A legislação deixa depois dúvidas sobre quem deverá assumir a condução do processo quando estiver no Tribunal. No Supremo, será o M.º P.º, titular da acção penal, a desenvolver a acção, quando não se pretende a responsabilização criminal? E assumirá a demanda a nível do Tribunal Constitucional? A legislação tem de resolver urgentemente esses vazios normativos e talvez não fosse de desconsiderar a necessidade de aprovação prévia e urgente de normas que regulem essa matéria da destituição.

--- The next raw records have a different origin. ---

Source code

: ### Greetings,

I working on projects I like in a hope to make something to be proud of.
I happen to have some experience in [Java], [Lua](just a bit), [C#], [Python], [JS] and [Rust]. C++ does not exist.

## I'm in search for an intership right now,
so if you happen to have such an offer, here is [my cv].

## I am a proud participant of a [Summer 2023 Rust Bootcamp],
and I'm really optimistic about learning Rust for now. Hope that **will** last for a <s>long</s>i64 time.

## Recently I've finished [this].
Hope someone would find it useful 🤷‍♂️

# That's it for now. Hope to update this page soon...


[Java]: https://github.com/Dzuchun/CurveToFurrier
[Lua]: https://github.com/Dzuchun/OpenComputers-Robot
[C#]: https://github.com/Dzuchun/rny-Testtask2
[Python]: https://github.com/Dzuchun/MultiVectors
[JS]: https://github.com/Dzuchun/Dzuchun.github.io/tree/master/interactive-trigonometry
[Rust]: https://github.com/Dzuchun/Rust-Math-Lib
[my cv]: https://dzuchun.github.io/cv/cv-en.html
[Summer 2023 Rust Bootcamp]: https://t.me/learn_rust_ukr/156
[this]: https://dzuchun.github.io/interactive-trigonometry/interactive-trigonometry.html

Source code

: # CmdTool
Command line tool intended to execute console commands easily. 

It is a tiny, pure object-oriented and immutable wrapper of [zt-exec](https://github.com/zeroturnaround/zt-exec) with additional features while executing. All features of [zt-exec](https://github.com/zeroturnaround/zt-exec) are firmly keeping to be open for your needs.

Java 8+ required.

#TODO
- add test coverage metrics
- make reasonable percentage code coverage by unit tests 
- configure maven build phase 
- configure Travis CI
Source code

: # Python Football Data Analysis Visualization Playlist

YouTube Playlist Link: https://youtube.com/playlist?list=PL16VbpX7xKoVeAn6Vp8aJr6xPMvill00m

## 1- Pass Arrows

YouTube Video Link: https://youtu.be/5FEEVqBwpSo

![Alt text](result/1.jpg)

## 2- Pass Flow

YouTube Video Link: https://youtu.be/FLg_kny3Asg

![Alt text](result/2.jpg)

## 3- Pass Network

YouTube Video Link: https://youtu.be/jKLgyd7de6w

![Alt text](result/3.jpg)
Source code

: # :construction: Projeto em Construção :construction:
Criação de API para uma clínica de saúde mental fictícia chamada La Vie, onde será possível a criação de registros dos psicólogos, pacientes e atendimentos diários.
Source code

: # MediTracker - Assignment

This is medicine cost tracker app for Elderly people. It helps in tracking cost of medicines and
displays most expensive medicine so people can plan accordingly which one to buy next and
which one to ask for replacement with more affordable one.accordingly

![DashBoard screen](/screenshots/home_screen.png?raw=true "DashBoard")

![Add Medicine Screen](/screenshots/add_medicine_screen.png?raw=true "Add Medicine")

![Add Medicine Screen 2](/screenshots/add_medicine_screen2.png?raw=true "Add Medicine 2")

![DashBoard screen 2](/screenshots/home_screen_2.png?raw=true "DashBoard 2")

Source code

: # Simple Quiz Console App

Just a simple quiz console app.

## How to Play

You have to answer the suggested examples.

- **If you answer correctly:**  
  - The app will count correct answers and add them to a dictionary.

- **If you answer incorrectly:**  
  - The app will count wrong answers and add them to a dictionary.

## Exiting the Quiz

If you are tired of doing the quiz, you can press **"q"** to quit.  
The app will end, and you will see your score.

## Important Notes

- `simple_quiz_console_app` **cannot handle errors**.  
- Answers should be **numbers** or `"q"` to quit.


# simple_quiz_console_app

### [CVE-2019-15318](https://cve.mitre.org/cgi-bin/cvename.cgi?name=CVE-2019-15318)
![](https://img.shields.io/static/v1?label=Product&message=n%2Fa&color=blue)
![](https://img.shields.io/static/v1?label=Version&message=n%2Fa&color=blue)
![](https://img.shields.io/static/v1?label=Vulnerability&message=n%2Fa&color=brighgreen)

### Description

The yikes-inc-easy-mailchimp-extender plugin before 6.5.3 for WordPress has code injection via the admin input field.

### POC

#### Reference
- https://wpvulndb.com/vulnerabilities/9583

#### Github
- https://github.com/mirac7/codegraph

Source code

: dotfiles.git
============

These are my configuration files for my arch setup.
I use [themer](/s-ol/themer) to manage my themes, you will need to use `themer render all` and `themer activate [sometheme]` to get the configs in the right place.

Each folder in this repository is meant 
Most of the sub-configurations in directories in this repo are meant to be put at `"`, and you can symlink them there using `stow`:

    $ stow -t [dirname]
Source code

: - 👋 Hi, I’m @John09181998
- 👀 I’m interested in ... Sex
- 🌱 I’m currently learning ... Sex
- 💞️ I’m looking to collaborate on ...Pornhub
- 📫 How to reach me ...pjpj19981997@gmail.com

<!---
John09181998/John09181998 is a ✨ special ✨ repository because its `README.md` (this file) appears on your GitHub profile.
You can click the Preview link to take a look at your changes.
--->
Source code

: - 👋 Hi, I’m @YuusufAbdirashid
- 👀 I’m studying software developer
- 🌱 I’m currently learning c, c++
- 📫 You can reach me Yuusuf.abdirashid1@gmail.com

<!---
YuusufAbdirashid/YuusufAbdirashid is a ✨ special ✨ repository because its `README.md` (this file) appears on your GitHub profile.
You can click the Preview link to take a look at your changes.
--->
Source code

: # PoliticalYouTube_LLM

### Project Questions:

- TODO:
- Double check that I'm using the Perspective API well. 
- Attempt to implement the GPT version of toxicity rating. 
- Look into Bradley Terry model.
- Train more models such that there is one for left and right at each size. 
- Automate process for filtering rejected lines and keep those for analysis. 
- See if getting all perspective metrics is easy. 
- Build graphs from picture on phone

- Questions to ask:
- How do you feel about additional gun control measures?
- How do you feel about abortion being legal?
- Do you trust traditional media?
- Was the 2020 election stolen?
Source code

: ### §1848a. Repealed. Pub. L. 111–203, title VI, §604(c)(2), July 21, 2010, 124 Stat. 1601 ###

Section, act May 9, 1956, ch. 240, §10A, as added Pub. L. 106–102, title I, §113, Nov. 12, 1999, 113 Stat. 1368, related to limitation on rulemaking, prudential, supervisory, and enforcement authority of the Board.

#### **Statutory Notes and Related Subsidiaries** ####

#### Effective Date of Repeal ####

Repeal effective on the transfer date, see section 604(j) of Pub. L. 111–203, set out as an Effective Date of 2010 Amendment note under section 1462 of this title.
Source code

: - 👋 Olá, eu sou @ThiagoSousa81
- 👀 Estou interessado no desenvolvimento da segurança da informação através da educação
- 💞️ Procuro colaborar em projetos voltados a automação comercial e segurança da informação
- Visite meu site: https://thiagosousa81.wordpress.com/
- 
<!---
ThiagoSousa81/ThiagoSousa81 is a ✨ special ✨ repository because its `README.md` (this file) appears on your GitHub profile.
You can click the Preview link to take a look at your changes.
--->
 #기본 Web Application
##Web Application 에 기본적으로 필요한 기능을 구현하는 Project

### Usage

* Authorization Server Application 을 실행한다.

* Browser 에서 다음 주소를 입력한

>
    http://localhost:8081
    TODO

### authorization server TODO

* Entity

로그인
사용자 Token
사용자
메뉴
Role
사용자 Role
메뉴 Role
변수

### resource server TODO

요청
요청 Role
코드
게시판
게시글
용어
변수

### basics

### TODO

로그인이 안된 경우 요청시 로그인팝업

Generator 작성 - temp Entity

Preocupa-me ainda o paradoxo que parece resultar da leitura do texto constitucional, pois não me parece claro que a Constituição tivesse pretendido inserir um novo procedimento deliberativo (referente à Comissão Eventual) no mero exercício da iniciativa parlamentar para a destituição do Presidente da República, ao abrigo do que está descrito no n.º 5 do artigo 129.º. Esse resultado só se consegue com um esforço e conexão interpretativa ao que se prevê na alínea c) do artigo 160.º e na alínea f) do artigo 166.º. Sendo este, em Angola, um processo de natureza judicial e não político (vide Leandro Ferreira, A boa governação…, p. 318), a assumpção da iniciativa pela Assembleia Nacional devia bastar-se com o respeito pelos formalismos previstos nas alíneas a), b) e c) do n.º 5 do artigo 129.º, CRA. A eleição de uma comissão eventual para o tratamento desta matéria limita ab initio todo o processo e adita um acto deliberativo condicionante, não expressamente previsto no n.º 5 do artigo 129.º. A manter-se esse quadro, no fim, a figura da destituição só será praticável num contexto em que o Presidente da República não tem maioria parlamentar; entretanto, nesta altura, de nada servirá a figura, pois o Presidente já terá enfrentado uma crise parlamentar que certamente o leva à auto-demissão prevista no artigo 128.º, como seria o caso de os orçamentos não serem aprovados. Para que serve então a figura da destituição se ela não permitir que a Assembleia Nacional possa discutir e explorar as matérias citadas pelo requerente, uma vez que o processo tanto visa a destituição, como a reposição do Estado Constitucional alegadamente em risco? A Constituição não pode ter paradoxos e contradições tão profundos. É preciso desconstruir estas amarras, para que os institutos estejam ao serviço da sua efectiva finalidade, a de assegurar a normalidade constitucional, ou a sua reposição.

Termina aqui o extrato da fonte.